New decisions on remuneration under loan agreements
In this article we discuss the new decisions on remuneration under loan agreements.
In 2017, the German Federal Court of Justice (BGH) decided that even among merchants in loan agreements a processing fee could not be effectively agreed if such agreement was based on general business conditions. This decision was not entirely unexpected, as with respect to consumer credits such case law has been around for some time. Nevertheless, the decision has been criticized by banks because it impedes reaching an agreement on such fees, even if the parties of the loan agreement consider that they are commercially desirable and useful in the relevant transaction. Such a processing fee, which is independent of the term of the loan, can only be effectively concluded through an individual agreement (Individualvereinbarung). In order to create such an individual agreement jurisprudence has set high requirements on the formal and documentation side.
There are important voices in the legal literature that believe that this case law does not apply to one-off fees, administrative commissions or cost assumptions if they are agreed as part of a syndicated loan. An uncertainty remains here since there is no case law yet and the BGH has so far given the impression that it is opposite of all forms of payment for a loan for fundamental reasons, insofar as it is not about interest.

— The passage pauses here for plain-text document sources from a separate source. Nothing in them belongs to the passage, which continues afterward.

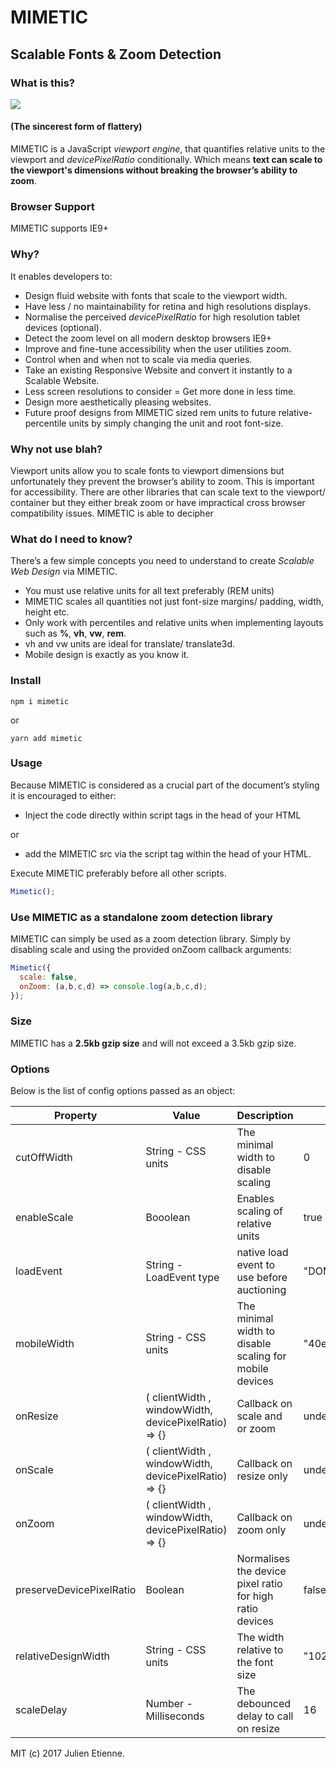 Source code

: # MIMETIC

## Scalable Fonts & Zoom Detection

### What is this?
<img src="https://media.giphy.com/media/13NkUb5hwB1afK/giphy.gif">

#### (The sincerest form of flattery)


MIMETIC is a JavaScript _viewport engine_, that quantifies relative units to the viewport and _devicePixelRatio_ conditionally. Which means **text can scale to the viewport's dimensions without breaking the browser’s ability to zoom**.

### Browser Support 
MIMETIC supports IE9+

### Why?

It enables developers to:
- Design fluid website with fonts that scale to the viewport width.
- Have less / no maintainability for retina and high resolutions displays.
- Normalise the perceived _devicePixelRatio_ for high resolution tablet devices (optional). 
- Detect the zoom level on all modern desktop browsers IE9+
- Improve and fine-tune accessibility when the user utilities zoom.
- Control when and when not to scale via media queries.
- Take an existing Responsive Website and convert it instantly to a Scalable Website.
- Less screen resolutions to consider = Get more done in less time.
- Design more aesthetically pleasing websites.
- Future proof designs from MIMETIC sized rem units to future relative-percentile units by simply changing the unit and root font-size. 

### Why not use blah? 
Viewport units allow you to scale fonts to viewport dimensions but unfortunately they prevent the browser’s ability to zoom. This is important for accessibility. There are other libraries that can scale text to the viewport/ container but they either break zoom or have impractical cross browser compatibility issues. MIMETIC is able to decipher 

### What do I need to know?
There’s a few simple concepts you need to understand to create _Scalable Web Design_ via MIMETIC.
-  You must use relative units for all text preferably (REM units)
- MIMETIC scales all quantities not just font-size margins/ padding, width, height etc.
- Only work with percentiles and relative units when implementing layouts such as **%**, **vh**, **vw**, **rem**. 
- vh and vw units are ideal for translate/ translate3d.
- Mobile design is exactly as you know it.

### Install
`npm i mimetic` 

or 

`yarn add mimetic`

### Usage
Because MIMETIC is considered as a crucial part of the document’s styling it is encouraged to either:

- Inject the code directly within script tags in the head of your HTML

or 

- add the MIMETIC src via the script tag within the head of your HTML.

Execute MIMETIC preferably before all other scripts.
```javascript
Mimetic();
```

### Use MIMETIC as a standalone zoom detection library
MIMETIC can simply be used as a zoom detection library.
Simply by disabling scale and using the provided onZoom callback arguments:
```javascript
Mimetic({
  scale: false,
  onZoom: (a,b,c,d) => console.log(a,b,c,d);
});
```

### Size
MIMETIC has a **2.5kb gzip size** and will not exceed a 3.5kb gzip size. 

### Options
Below is the list of config options passed as an object:

| Property  | Value  | Description | Default |  
|---|---|---|---|
| cutOffWidth | String - CSS units  | The minimal width to disable scaling | 0 |    
| enableScale | Booolean  | Enables scaling of relative units | true |  
| loadEvent | String - LoadEvent type  | native load event to use before auctioning | "DOMContentLoaded" | 
| mobileWidth | String - CSS units | The minimal width to disable scaling for mobile devices  | "40em" |
| onResize | ( clientWidth , windowWidth, devicePixelRatio) => {} | Callback on scale and or zoom | undefined |   
| onScale | ( clientWidth , windowWidth, devicePixelRatio) => {} | Callback on resize only | undefined |  
| onZoom | ( clientWidth , windowWidth, devicePixelRatio) => {} | Callback on zoom only | undefined |
| preserveDevicePixelRatio | Boolean | Normalises the device pixel ratio for high ratio devices | false |
| relativeDesignWidth | String - CSS units  | The width relative to the font size | "1024px" |
| scaleDelay | Number - Milliseconds | The debounced delay to call on resize | 16  |


MIT (c) 2017 Julien Etienne.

Recently, there have been two higher court decisions that consider the agreement of a renumeration (not being interest) as permissible even if the agreement is based on general business conditions. These decisions complement the picture and have the advantage that their justifications are consistent with the above mentioned BGH decisions.
With the decision of March 24th, 2020 XI ZR 512/18 the BGH decided that the agreement of a commitment fee as a price element under a loan agreement does not fall under the legal restrictions of general business conditions and is therefore not controllable by a court, because the commitment fee is the remuneration of an additional service provided by the lender, which exceed the mission statement of the German Civil Code (BGB) for a loan.
This special service consists of the obligation of the lender to keep the loan amount available for drawing by the borrower after conclusion of the loan agreement for an agreed period, the so-called drawing period. Such a drawing period is not contained in Section 488 paragraph 1 sentence 1 BGB. Without the agreement of a drawing period, the lender would rather be entitled to immediately pay the loan amount to the borrower in accordance with Section 271 (1) BGB and to claim the interest owed.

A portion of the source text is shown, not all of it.